- French: La Vie commence
- Directed by: Émile Proulx-Cloutier
- Written by: Émile Proulx-Cloutier
- Produced by: Élaine Hébert
- Starring: Jacques Girard Maxime Dumontier Vincent Proulx-Hébert Anfée Tremblay-Proulx
- Cinematography: Carlos Ferrand
- Edited by: Stéphane Lafleur
- Distributed by: micro_scope
- Release date: August 11, 2009 (Locarno);
- Running time: 14 minutes
- Country: Canada
- Language: French

= Life Begins (2009 film) =

2009 Canadian film

Life Begins (La Vie commence) is a Canadian short drama film, directed by Émile Proulx-Cloutier and released in 2009. The film centres on 24 hours in the life of a dysfunctional family who do not communicate well.

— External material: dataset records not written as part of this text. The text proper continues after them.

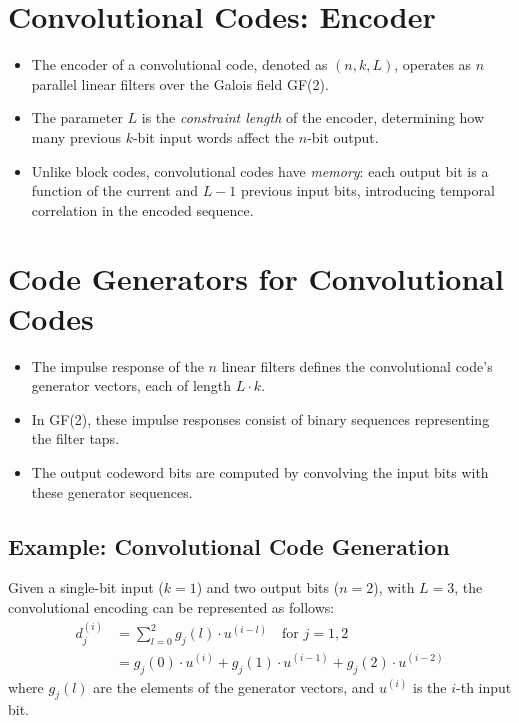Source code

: \section*{Convolutional Codes: Encoder}

\begin{itemize}
    \item The encoder of a convolutional code, denoted as \((n, k, L)\), operates as \(n\) parallel linear filters over the Galois field GF(2).
    \item The parameter \(L\) is the \emph{constraint length} of the encoder, determining how many previous \(k\)-bit input words affect the \(n\)-bit output.
    \item Unlike block codes, convolutional codes have \emph{memory}: each output bit is a function of the current and \(L-1\) previous input bits, introducing temporal correlation in the encoded sequence.
\end{itemize}

\section*{Code Generators for Convolutional Codes}

\begin{itemize}
    \item The impulse response of the \(n\) linear filters defines the convolutional code's generator vectors, each of length \(L\cdot k\).
    \item In GF(2), these impulse responses consist of binary sequences representing the filter taps.
    \item The output codeword bits are computed by convolving the input bits with these generator sequences.
\end{itemize}

\subsection*{Example: Convolutional Code Generation}
Given a single-bit input (\(k=1\)) and two output bits (\(n=2\)), with \(L=3\), the convolutional encoding can be represented as follows:
\begin{align*}
    d^{(i)}_j &= \sum_{l=0}^{2} g_j(l)\cdot u^{(i-l)} \quad \text{for } j = 1,2 \\
    &= g_j(0)\cdot u^{(i)} + g_j(1)\cdot u^{(i-1)} + g_j(2)\cdot u^{(i-2)}
\end{align*}
where \(g_j(l)\) are the elements of the generator vectors, and \(u^{(i)}\) is the \(i\)-th input bit.

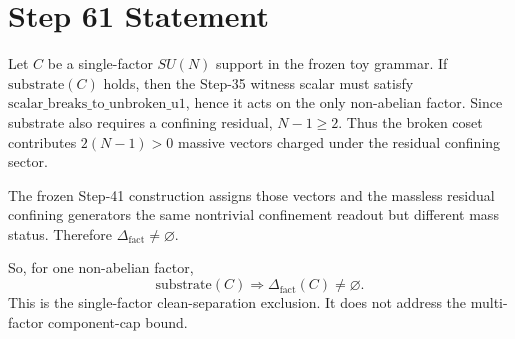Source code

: \documentclass[11pt]{article}
\begin{document}
\section*{Step 61 Statement}
Let \(C\) be a single-factor \(SU(N)\) support in the frozen toy grammar. If \(\mathrm{substrate}(C)\) holds, then the Step-35 witness scalar must satisfy \(\mathrm{scalar\_breaks\_to\_unbroken\_u1}\), hence it acts on the only non-abelian factor. Since substrate also requires a confining residual, \(N-1\ge 2\). Thus the broken coset contributes \(2(N-1)>0\) massive vectors charged under the residual confining sector.

The frozen Step-41 construction assigns those vectors and the massless residual confining generators the same nontrivial confinement readout but different mass status. Therefore \(\Delta_{\mathrm{fact}}\ne\varnothing\).

So, for one non-abelian factor,
\[
  \mathrm{substrate}(C)\Rightarrow \Delta_{\mathrm{fact}}(C)\ne\varnothing.
\]
This is the single-factor clean-separation exclusion. It does not address the multi-factor component-cap bound.
\end{document}
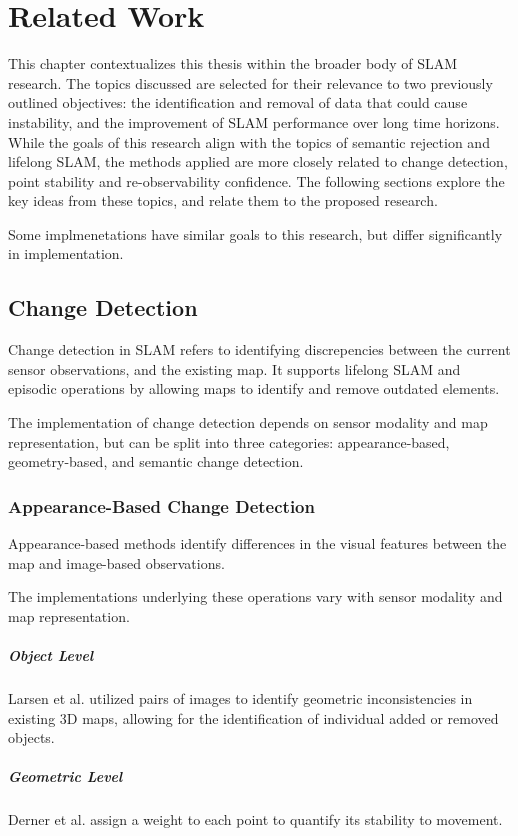 \section{Related Work}
\label{sec:related_work}

This chapter contextualizes this thesis within the broader body of SLAM research. The topics discussed are selected for their relevance to two previously outlined objectives: the identification and removal of data that could cause instability, and the improvement of SLAM performance over long time horizons. While the goals of this research align with the topics of semantic rejection and lifelong SLAM, the methods applied are more closely related to change detection, point stability and re-observability confidence. The following sections explore the key ideas from these topics, and relate them to the proposed research.

Some implmenetations have similar goals to this research, but differ significantly in implementation. 

\subsection{Change Detection}

Change detection in SLAM refers to identifying discrepencies between the current sensor observations, and the existing map. It supports lifelong SLAM and episodic operations by allowing maps to identify and remove outdated elements.

The implementation of change detection depends on sensor modality and map representation, but can be split into three categories: appearance-based, geometry-based, and semantic change detection.

\subsubsection{Appearance-Based Change Detection}

Appearance-based methods identify differences in the visual features between the map and image-based observations. 

The implementations underlying these operations vary with sensor modality and map representation.




\subparagraph{Object Level}
Larsen et al. \cite{larsenChangeDetectionModel} utilized pairs of images to identify geometric inconsistencies in existing 3D maps, allowing for the identification of individual added or removed objects.

\subparagraph{Geometric Level}
Derner et al. \cite{dernerChangeDetectionUsing2021} assign a weight to each point to quantify its stability to movement.




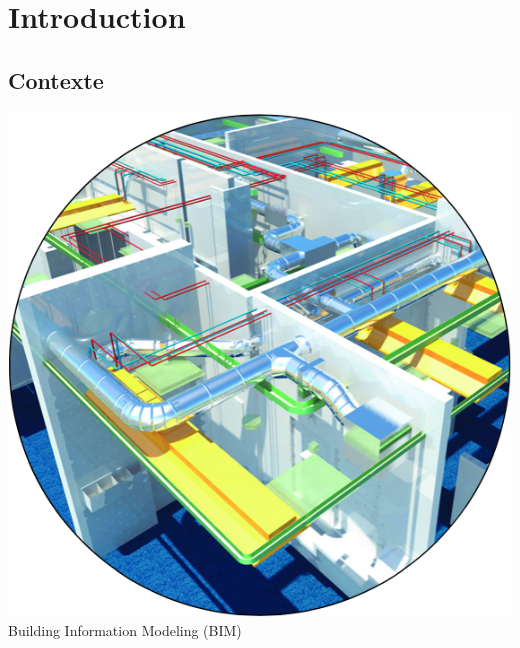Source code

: \section{Introduction}

\subsection{Contexte}
\begin{frame}{}

{\small 
	\begin{minipage}{.3\textwidth}
		\centering
		\includegraphics[width=\textwidth]{img/bim2.png}\\
		Building Information Modeling (BIM)
	\end{minipage}
	\hfill
	\begin{minipage}{.3\textwidth}
		\centering

\end{minipage}}
\end{frame}
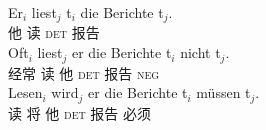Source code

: \eal
\ex 
\gll Er$_i$ liest$_j$ t$_i$ die Berichte t$_j$.\\
	 他 读 {}    \textsc{det} 报告\\
\ex 
\gll Oft$_i$ liest$_j$ er die Berichte t$_i$ nicht t$_j$.\\
	经常 读 他 \textsc{det} 报告 {} \textsc{neg}\\
\ex 
\gll Lesen$_i$ wird$_j$ er die Berichte t$_i$ müssen t$_j$.\\
	 读 将 他 \textsc{det} 报告 {} 必须\\
\zl

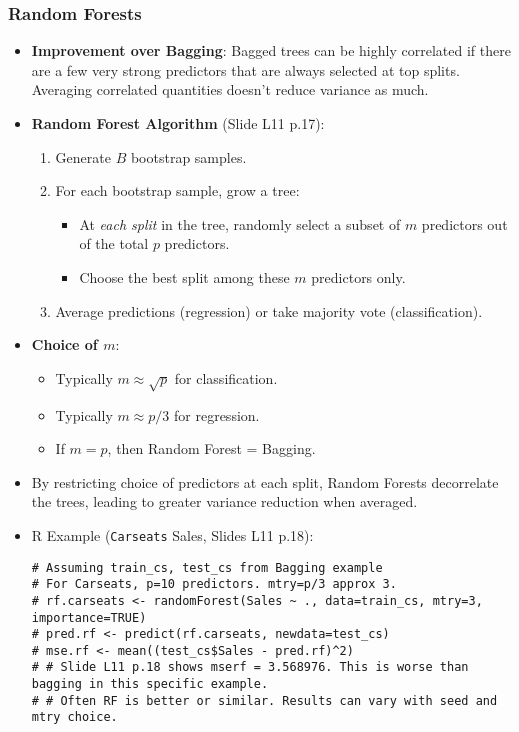 \documentclass[12pt,a4paper]{article}
\newcommand{\Robject}[1]{\texttt{#1}} %
\begin{document}
\begin{itemize}
    \subsubsection{Random Forests }
        \begin{itemize}
            \item \textbf{Improvement over Bagging}: Bagged trees can be highly correlated if there are a few very strong predictors that are always selected at top splits. Averaging correlated quantities doesn't reduce variance as much.
            \item \textbf{Random Forest Algorithm} (Slide L11 p.17):
                \begin{enumerate}
                    \item Generate $B$ bootstrap samples.
                    \item For each bootstrap sample, grow a tree:
                        \begin{itemize}
                            \item At \textit{each split} in the tree, randomly select a subset of $m$ predictors out of the total $p$ predictors.
                            \item Choose the best split among these $m$ predictors only.
                        \end{itemize}
                    \item Average predictions (regression) or take majority vote (classification).
                \end{enumerate}
            \item \textbf{Choice of $m$}:
                \begin{itemize}
                    \item Typically $m \approx \sqrt{p}$ for classification.
                    \item Typically $m \approx p/3$ for regression.
                    \item If $m=p$, then Random Forest = Bagging.
                \end{itemize}
            \item By restricting choice of predictors at each split, Random Forests decorrelate the trees, leading to greater variance reduction when averaged.
            \item R Example (\Robject{Carseats} Sales, Slides L11 p.18):
\begin{lstlisting}[caption={Random Forest with randomForest Package (Slide L11 p.18)}]
# Assuming train_cs, test_cs from Bagging example
# For Carseats, p=10 predictors. mtry=p/3 approx 3.
# rf.carseats <- randomForest(Sales ~ ., data=train_cs, mtry=3, importance=TRUE)
# pred.rf <- predict(rf.carseats, newdata=test_cs)
# mse.rf <- mean((test_cs$Sales - pred.rf)^2)
# # Slide L11 p.18 shows mserf = 3.568976. This is worse than bagging in this specific example.
# # Often RF is better or similar. Results can vary with seed and mtry choice.
\end{lstlisting}
        \end{itemize}


\end{itemize}
\end{document}
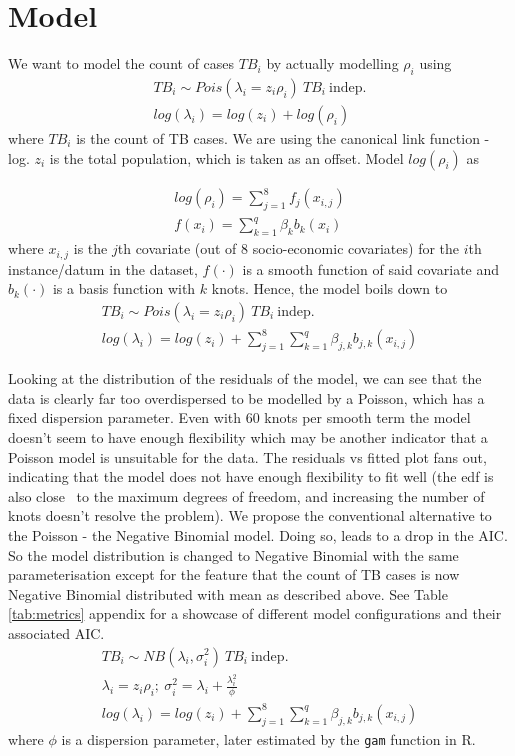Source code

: \section{Model}
We want to model the count of cases $TB_i$ by actually modelling $\rho_i$ using
$$
\begin{aligned}
	TB_i \sim Pois(\lambda_i = z_i \rho_i) \ TB_i\  \mathrm{indep.} 
	\\
	log(\lambda_i) = log(z_i) + log(\rho_i)
\end{aligned}
$$
where $TB_i$ is the count of TB cases. We are using the canonical link function - log. $z_i$ is the total population, which is taken as an offset. Model $log(\rho_i)$ as

$$
\begin{aligned}
	log(\rho_i) = \sum_{j=1}^{8}f_{j}(x_{i,j})
	\\
	f(x_i) = \sum_{k=1}^{q}\beta_{k}b_{k}(x_i)
\end{aligned}
$$
where $x_{i,j}$ is the $j$th covariate (out of 8 socio-economic covariates) for the $i$th instance/datum in the dataset, $f(\cdot)$ is a smooth function of said covariate and $b_k(\cdot)$ is a basis function with $k$ knots. Hence, the model boils down to
$$
\begin{aligned}
	TB_i \sim Pois(\lambda_i = z_i \rho_i) \ TB_i\  \mathrm{indep.} 
	\\
	log(\lambda_i) = log(z_i) +  \sum_{j=1}^{8}\sum_{k=1}^{q}\beta_{j,k}b_{j,k}(x_{i,j})
\end{aligned}
$$

Looking at the distribution of the residuals of the model, we can see that the data is clearly far too overdispersed to be modelled by a Poisson, which has a fixed dispersion parameter. Even with 60 knots per smooth term the model doesn't seem to have enough flexibility which may be another indicator that a Poisson model is unsuitable for the data. The residuals vs fitted plot fans out, indicating that the model does not have enough flexibility to fit well (the edf is also close  to the maximum degrees of freedom, and increasing the number of knots doesn't resolve the problem). We propose the conventional alternative to the Poisson - the Negative Binomial model. Doing so, leads to a drop in the AIC. So the model distribution is changed to Negative Binomial with the same parameterisation except for
the feature that the count of TB cases is now Negative Binomial distributed with mean as described above.
See Table \ref{tab:metrics} appendix for a showcase of different model configurations and their associated AIC.
$$
\begin{aligned}
	TB_i \sim NB(\lambda_i , \sigma_i^2) \ TB_i\  \mathrm{indep.} 
	\\
	\lambda_i = z_i \rho_i ;\ \sigma_i^2 = \lambda_i +\frac{\lambda_i^2}{\phi}
	\\
	log(\lambda_i) = log(z_i) +  \sum_{j=1}^{8}\sum_{k=1}^{q}\beta_{j,k}b_{j,k}(x_{i,j})
\end{aligned}
$$
where $\phi$ is a dispersion parameter, later estimated by  the  \texttt{gam} function in R.



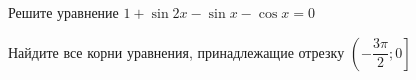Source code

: \begin{ex}
	\begin{condition}
		\begin{enumcols}[label=\asbuk*)]
			\item Решите уравнение \( 1 + \sin 2x -\sin x -\cos x = 0 \)
			\item Найдите все корни уравнения, принадлежащие отрезку \( \left(-\dfrac{3\pi}{2};0\right] \)
		\end{enumcols}
	\end{condition}
\end{ex}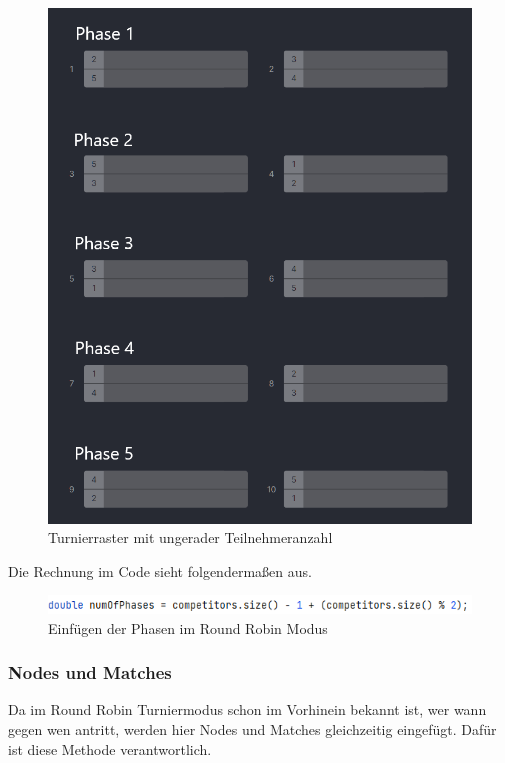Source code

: \begin{figure}[H]
    \includegraphics[scale=0.5]{pics/backend/roundrobin/roundrobin_grid_uneven.png}
    \caption{Turnierraster mit ungerader Teilnehmeranzahl\cite{implementation-execution-1}}
\end{figure}

Die Rechnung im Code sieht folgendermaßen aus.

\begin{figure}[H]
    \includegraphics[scale=1]{pics/backend/roundrobin/roundrobin_insertPhases.png}
    \caption{Einfügen der Phasen im Round Robin Modus}
\end{figure}

\subsubsection{Nodes und Matches}

Da im Round Robin Turniermodus schon im Vorhinein bekannt ist, wer wann gegen wen antritt, werden hier Nodes und Matches gleichzeitig eingefügt. Dafür ist diese Methode verantwortlich.

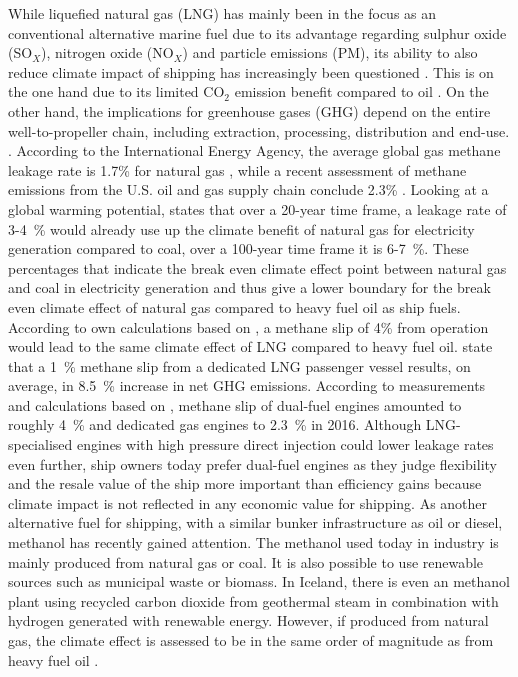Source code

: \documentclass[article]{elsarticle}
\begin{document}
While liquefied natural gas (LNG) has mainly been in the focus as an conventional alternative marine fuel \cite{IMO2016a,DNVGL2015} due to its advantage regarding sulphur oxide (SO$_X$), nitrogen oxide (NO$_X$) and particle emissions (PM), its ability to also reduce climate impact of shipping has increasingly been questioned \cite{BRYNOLF2014b}. This is on the one hand due to its limited CO$_2$ emission benefit compared to oil \cite{DNVGL2014}. On the other hand, the implications for greenhouse gases (GHG) depend on the entire well-to-propeller chain, including extraction, processing, distribution and end-use. \cite{THOMSON2015}. According to the International Energy Agency, the average global gas methane leakage rate is 1.7\% for natural gas \cite{IEA2017}, while a recent assessment of methane emissions from the U.S. oil and gas supply chain conclude 2.3\% \cite{Alvarez2018}. Looking at a global warming potential, \citet{IEA2017} states that over a 20-year time frame, a leakage rate of 3-4~\% would already use up the climate benefit of natural gas for electricity generation compared to coal, over a 100-year time frame it is 6-7~\%. These percentages that indicate the break even climate effect point between natural gas and coal in electricity generation and thus give a lower boundary for the break even climate effect of natural gas compared to heavy fuel oil as ship fuels. According to own calculations based on \cite{BRYNOLF2014}, a methane slip of 4\% from operation would lead to the same climate effect of LNG compared to heavy fuel oil. \citet{HAGOS2018} state that a 1~\% methane slip from a dedicated LNG passenger vessel results, on average, in 8.5~\% increase in net GHG emissions. According to measurements and calculations based on \cite{Corbett2015,Stenersen2017}, methane slip of dual-fuel engines amounted to roughly 4~\% and dedicated gas engines to 2.3~\% in 2016. Although LNG-specialised engines with high pressure direct injection could lower leakage rates even further, ship owners today prefer dual-fuel engines as they judge flexibility and the resale value of the ship more important than efficiency gains because climate impact is not reflected in any economic value for shipping. As another alternative fuel for shipping, with a similar bunker infrastructure as oil or diesel, methanol has recently gained attention. The methanol used today in industry is mainly produced from natural gas or coal. It is also possible to use renewable sources such as municipal waste or biomass. In Iceland, there is even an methanol plant using recycled carbon dioxide from geothermal steam in combination with hydrogen generated with renewable energy. However, if produced from natural gas, the climate effect is assessed to be in the same order of magnitude as from heavy fuel oil \cite{BRYNOLF2014,DNVGL2018}. 
\end{document}
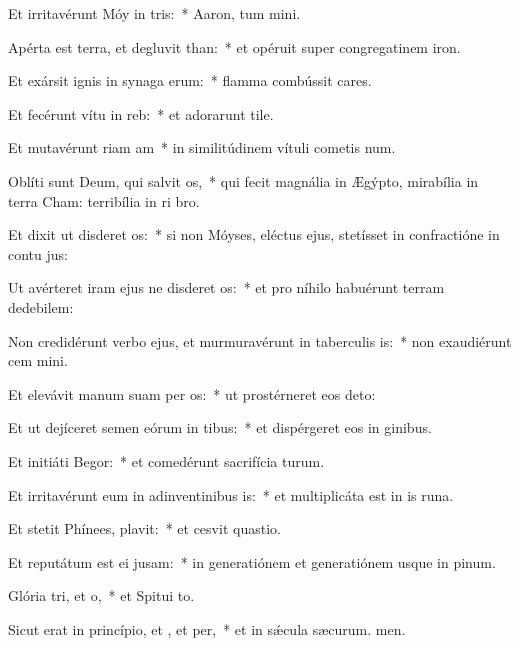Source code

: \item Et irritavérunt Móy in tris:~* Aaron, tum mini.
\item Apérta est terra, et degluvit than:~* et opéruit super congregatinem iron.
\item Et exársit ignis in synaga erum:~* flamma combússit cares.
\item Et fecérunt vítu in reb:~* et adorarunt tile.
\item Et mutavérunt riam am~* in similitúdinem vítuli cometis num.
\item Oblíti sunt Deum, qui salvit os,~* qui fecit magnália in Ægýpto, mirabília in terra Cham: terribília in ri bro.
\item Et dixit ut disderet os:~* si non Móyses, eléctus ejus, stetísset in confractióne in contu jus:
\item Ut avérteret iram ejus ne disderet os:~* et pro níhilo habuérunt terram dedebilem:
\item Non credidérunt verbo ejus, et murmuravérunt in taberculis is:~* non exaudiérunt cem mini.
\item Et elevávit manum suam per os:~* ut prostérneret eos  deto:
\item Et ut dejíceret semen eórum in tibus:~* et dispérgeret eos in ginibus.
\item Et initiáti  Begor:~* et comedérunt sacrifícia turum.
\item Et irritavérunt eum in adinventinibus is:~* et multiplicáta est in is runa.
\item Et stetit Phínees,  plavit:~* et cesvit quastio.
\item Et reputátum est ei  jusam:~* in generatiónem et generatiónem usque in pinum.
\item Glória tri, et o,~* et Spitui to.
\item Sicut erat in princípio, et , et per,~* et in sǽcula sæcurum. men.
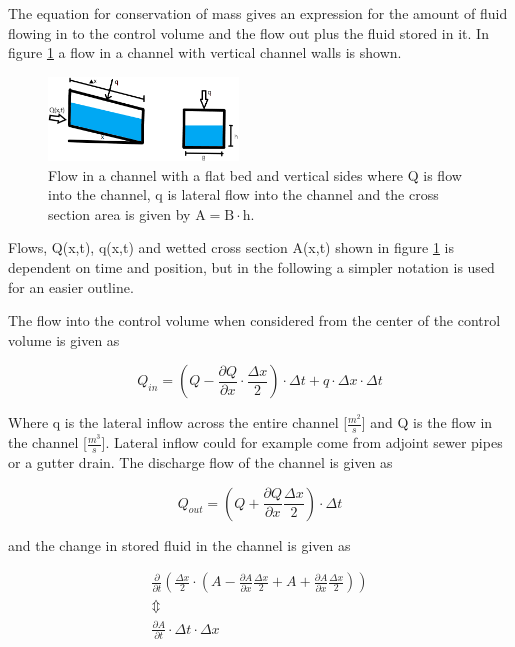 The equation for conservation of mass gives an expression for the amount of fluid flowing in to the control volume and the flow out plus the fluid stored in it.
In figure \ref{fig:firkant_kloak} a flow in a channel with vertical channel walls is shown.

\begin{figure}[H]
\centering
\includegraphics[width=0.45\textwidth]{report/modeling/pictures/firkant_kloak.png}
\caption{Flow in a channel with a flat bed and vertical sides where Q is flow into the channel, q is lateral flow into the channel and the cross section area is given by $\text{A} = \text{B} \cdot \text{h}$. }
\label{fig:firkant_kloak}
\end{figure}

Flows, Q(x,t), q(x,t) and wetted cross section A(x,t) shown in figure \ref{fig:firkant_kloak} is dependent on time and position, but in the following a simpler notation is used for an easier outline. 

The flow into the control volume when considered from the center of the control volume is given as

\begin{equation}
Q_{in} =	\left(Q - \frac{\partial Q}{\partial x}\cdot \frac{\Delta x}{2}\right) \cdot \Delta t + q \cdot \Delta x \cdot \Delta t
\label{flowin_saintbernard}
\end{equation}

Where q is the lateral inflow across the entire channel [$\frac{m^2}{s}$] and Q is the flow in the channel [$\frac{m^3}{s}$]. Lateral inflow could for example come from adjoint sewer pipes or a gutter drain.
The discharge flow of the channel is given as

\begin{equation}
Q_{out} =\left(Q + \frac{\partial Q}{ \partial x} \frac{\Delta x}{2} \right) \cdot \Delta t 
\label{flowout_saintbernard}
\end{equation}

and the change in stored fluid in the channel is given as

\begin{equation}
\begin{array}{l}
\frac{\partial}{\partial t} \left(\frac{\Delta x}{2} \cdot \left(A- \frac{\partial A}{\partial x} \frac{\Delta x}{2} +A + \frac{\partial A}{\partial x} \frac{\Delta x}{2}	\right) \right) \\
\Updownarrow \\
\frac{\partial A}{\partial t}\cdot \Delta t \cdot \Delta x	
\label{stored_saintbernard}
\end{array}
\end{equation}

The film stars Jacques Girard as the father, and Maxime Dumontier, Vincent Proulx-Hébert and Anfée Tremblay-Proulx as his children.

The film premiered on August 11, 2009 at the Locarno Film Festival, and had its Canadian premiere at the 2009 Toronto International Film Festival.

==Cast==
- Maxime Dumontier as Older Brother
- Jacques Girard as Father
- Vincent Proulx-Hébert as Younger Brother
- Anfée Tremblay-Proulx as Young Girl

==Awards and nominations==
It was also screened at the 2009 Festival du nouveau cinéma, where it received an honorable mention from the jury for the Best Canadian Short Film Award, and at the 2009 Whistler Film Festival, where it won the ShortWork Award.

The film was named to TIFF's year-end Canada's Top Ten list for 2009.

It was a Genie Award nominee for Best Live Action Short Drama at the 30th Genie Awards in 2010.